| What you should do |
Locate the string "history" in the records below. Copy every line where it occurs.

Dataset entries:
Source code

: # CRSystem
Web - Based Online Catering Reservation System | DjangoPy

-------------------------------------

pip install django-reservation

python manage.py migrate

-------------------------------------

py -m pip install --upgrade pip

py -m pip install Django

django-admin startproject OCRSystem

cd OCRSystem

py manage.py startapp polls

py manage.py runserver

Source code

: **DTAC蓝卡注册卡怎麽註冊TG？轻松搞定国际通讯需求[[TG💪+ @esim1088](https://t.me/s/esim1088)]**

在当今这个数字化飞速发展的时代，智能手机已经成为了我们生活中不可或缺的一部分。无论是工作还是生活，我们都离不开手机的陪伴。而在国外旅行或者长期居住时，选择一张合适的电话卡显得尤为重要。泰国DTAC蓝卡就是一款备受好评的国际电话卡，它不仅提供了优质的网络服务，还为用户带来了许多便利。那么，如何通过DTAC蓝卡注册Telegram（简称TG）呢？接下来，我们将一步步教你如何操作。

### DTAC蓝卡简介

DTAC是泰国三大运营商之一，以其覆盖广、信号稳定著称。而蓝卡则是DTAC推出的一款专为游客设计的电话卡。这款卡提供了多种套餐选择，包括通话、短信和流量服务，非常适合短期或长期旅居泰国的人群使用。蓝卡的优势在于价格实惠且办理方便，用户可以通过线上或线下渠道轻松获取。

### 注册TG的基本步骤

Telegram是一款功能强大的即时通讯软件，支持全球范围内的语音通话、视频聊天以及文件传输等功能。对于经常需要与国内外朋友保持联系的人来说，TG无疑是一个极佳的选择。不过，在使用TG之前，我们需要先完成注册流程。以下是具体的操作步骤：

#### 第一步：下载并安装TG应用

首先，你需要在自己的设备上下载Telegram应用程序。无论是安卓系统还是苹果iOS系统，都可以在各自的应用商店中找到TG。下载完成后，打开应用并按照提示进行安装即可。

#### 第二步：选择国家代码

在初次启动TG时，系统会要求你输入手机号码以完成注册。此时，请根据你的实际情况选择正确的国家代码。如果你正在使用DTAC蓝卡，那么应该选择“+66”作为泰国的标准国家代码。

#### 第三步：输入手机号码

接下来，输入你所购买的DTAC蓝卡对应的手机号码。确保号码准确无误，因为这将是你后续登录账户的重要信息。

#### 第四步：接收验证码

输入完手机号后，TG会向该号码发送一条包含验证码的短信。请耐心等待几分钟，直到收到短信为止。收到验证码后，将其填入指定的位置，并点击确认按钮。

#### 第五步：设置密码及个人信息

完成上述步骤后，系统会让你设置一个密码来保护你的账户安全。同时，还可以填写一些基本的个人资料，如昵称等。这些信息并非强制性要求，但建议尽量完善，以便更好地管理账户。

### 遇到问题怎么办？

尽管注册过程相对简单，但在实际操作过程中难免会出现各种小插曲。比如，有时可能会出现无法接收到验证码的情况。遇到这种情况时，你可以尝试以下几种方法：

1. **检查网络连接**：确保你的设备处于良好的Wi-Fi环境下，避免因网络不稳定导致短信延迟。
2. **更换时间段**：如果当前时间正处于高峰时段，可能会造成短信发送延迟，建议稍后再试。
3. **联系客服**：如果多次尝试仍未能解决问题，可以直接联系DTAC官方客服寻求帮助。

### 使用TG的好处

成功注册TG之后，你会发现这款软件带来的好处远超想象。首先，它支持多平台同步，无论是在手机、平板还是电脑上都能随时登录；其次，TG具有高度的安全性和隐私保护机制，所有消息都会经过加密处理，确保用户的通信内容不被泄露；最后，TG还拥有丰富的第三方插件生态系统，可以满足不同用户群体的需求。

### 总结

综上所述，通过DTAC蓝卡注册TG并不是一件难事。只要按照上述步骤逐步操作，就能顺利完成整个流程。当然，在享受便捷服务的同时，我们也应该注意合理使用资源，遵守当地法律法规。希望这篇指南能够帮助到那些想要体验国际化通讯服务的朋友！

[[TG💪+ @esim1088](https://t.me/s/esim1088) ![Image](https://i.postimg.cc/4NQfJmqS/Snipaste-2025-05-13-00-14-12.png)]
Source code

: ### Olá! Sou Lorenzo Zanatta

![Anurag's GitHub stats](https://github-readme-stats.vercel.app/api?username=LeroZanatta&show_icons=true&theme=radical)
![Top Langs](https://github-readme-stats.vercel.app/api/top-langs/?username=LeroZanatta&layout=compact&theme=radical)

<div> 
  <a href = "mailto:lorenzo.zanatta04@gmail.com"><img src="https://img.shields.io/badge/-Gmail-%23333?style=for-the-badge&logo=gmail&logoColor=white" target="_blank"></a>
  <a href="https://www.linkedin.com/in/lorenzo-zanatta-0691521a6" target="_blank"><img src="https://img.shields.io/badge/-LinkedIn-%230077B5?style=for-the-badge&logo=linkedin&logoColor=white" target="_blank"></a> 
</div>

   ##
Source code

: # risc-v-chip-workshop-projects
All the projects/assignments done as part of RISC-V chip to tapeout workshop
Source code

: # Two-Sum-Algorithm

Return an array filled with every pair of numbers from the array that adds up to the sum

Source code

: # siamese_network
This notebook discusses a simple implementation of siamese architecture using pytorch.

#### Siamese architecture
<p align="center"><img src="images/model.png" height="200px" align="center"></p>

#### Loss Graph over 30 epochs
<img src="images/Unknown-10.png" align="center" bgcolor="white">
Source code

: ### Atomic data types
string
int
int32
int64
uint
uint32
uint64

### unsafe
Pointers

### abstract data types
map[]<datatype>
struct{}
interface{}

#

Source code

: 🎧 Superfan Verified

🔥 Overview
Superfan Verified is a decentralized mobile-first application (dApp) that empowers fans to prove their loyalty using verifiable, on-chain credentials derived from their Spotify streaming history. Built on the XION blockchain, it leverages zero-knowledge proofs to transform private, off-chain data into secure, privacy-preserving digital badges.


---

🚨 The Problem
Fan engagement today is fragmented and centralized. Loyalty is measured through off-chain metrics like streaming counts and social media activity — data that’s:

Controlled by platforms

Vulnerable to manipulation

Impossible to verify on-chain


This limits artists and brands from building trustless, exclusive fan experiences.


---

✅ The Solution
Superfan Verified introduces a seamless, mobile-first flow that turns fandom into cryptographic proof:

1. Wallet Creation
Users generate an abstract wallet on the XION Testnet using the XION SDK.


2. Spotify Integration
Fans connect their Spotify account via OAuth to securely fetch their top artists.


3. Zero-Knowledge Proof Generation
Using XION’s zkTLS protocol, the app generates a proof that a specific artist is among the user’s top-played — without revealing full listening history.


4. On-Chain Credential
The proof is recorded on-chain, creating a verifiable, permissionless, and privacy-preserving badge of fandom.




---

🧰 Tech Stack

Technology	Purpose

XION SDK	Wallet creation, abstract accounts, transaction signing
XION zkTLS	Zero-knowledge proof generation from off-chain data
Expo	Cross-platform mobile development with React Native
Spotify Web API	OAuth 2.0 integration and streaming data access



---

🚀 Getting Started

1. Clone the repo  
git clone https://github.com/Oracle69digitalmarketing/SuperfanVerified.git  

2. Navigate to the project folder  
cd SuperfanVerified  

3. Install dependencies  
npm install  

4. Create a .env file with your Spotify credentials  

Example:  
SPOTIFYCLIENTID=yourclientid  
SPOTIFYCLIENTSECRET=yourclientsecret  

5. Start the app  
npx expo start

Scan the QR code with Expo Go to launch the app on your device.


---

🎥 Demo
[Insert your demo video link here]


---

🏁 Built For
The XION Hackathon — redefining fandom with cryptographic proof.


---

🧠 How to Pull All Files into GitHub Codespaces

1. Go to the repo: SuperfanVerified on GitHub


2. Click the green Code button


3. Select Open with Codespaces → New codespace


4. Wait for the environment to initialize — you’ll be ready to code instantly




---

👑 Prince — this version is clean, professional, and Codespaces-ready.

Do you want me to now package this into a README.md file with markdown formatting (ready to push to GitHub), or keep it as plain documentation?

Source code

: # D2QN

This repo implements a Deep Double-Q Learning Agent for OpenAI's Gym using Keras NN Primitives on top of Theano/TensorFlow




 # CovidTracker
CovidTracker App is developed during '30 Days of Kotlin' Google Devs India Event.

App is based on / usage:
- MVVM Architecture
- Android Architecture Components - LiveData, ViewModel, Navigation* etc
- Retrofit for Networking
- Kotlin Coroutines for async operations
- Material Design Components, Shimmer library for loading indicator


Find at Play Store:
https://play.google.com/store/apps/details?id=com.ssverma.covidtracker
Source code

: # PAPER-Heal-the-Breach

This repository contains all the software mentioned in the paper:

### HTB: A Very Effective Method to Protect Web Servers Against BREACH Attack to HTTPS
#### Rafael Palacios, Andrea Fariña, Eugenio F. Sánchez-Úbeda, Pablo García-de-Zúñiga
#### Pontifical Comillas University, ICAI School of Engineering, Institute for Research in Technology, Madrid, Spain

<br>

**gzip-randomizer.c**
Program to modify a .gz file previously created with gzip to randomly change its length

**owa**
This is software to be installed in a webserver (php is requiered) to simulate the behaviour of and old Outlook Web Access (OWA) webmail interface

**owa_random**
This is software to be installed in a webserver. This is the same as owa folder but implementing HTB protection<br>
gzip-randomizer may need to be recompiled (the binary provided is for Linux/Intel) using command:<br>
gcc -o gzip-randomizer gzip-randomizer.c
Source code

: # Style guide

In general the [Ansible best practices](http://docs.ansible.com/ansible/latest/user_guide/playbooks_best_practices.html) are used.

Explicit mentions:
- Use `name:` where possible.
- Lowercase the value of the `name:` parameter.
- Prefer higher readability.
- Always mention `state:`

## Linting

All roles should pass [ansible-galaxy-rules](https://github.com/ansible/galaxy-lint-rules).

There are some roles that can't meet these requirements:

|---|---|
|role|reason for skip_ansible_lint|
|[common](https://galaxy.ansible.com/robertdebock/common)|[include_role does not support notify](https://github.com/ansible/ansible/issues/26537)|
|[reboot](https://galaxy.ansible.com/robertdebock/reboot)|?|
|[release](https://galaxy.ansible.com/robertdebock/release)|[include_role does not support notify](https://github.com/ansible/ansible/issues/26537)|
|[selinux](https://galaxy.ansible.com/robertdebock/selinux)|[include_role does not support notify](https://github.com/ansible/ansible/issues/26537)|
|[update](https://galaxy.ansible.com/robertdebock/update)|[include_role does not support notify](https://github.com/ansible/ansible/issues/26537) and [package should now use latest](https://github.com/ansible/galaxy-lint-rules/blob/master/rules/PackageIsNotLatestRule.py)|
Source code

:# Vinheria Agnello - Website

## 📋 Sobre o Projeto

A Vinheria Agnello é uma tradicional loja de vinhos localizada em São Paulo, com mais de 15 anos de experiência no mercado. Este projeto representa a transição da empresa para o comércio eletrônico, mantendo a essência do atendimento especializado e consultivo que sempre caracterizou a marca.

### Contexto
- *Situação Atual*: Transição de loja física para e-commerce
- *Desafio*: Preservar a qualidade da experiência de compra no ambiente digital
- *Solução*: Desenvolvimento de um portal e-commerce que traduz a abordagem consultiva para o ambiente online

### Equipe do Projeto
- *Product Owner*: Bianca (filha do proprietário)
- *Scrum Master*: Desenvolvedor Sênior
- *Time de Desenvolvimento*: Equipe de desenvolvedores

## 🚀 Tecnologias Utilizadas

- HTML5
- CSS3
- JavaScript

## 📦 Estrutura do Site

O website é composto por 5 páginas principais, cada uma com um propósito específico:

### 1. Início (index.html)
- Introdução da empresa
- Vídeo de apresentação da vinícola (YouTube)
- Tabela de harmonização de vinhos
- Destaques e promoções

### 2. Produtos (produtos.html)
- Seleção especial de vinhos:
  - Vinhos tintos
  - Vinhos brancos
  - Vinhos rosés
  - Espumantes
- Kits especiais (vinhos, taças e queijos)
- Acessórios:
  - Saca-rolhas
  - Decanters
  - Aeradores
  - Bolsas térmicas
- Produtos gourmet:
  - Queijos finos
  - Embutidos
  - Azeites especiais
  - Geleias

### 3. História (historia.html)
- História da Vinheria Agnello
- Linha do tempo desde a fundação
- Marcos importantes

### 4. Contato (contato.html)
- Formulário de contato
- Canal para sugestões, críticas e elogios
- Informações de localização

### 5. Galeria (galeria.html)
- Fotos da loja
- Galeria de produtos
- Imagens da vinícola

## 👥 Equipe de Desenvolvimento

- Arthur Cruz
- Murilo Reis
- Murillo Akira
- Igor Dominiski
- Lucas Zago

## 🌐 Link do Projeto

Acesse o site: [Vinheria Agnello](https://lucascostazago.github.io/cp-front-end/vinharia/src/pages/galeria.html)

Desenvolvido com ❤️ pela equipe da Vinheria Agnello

| Result for this task |
Superfan Verified is a decentralized mobile-first application (dApp) that empowers fans to prove their loyalty using verifiable, on-chain credentials derived from their Spotify streaming history. Built on the XION blockchain, it leverages zero-knowledge proofs to transform private, off-chain data into secure, privacy-preserving digital badges.
Using XION’s zkTLS protocol, the app generates a proof that a specific artist is among the user’s top-played — without revealing full listening history.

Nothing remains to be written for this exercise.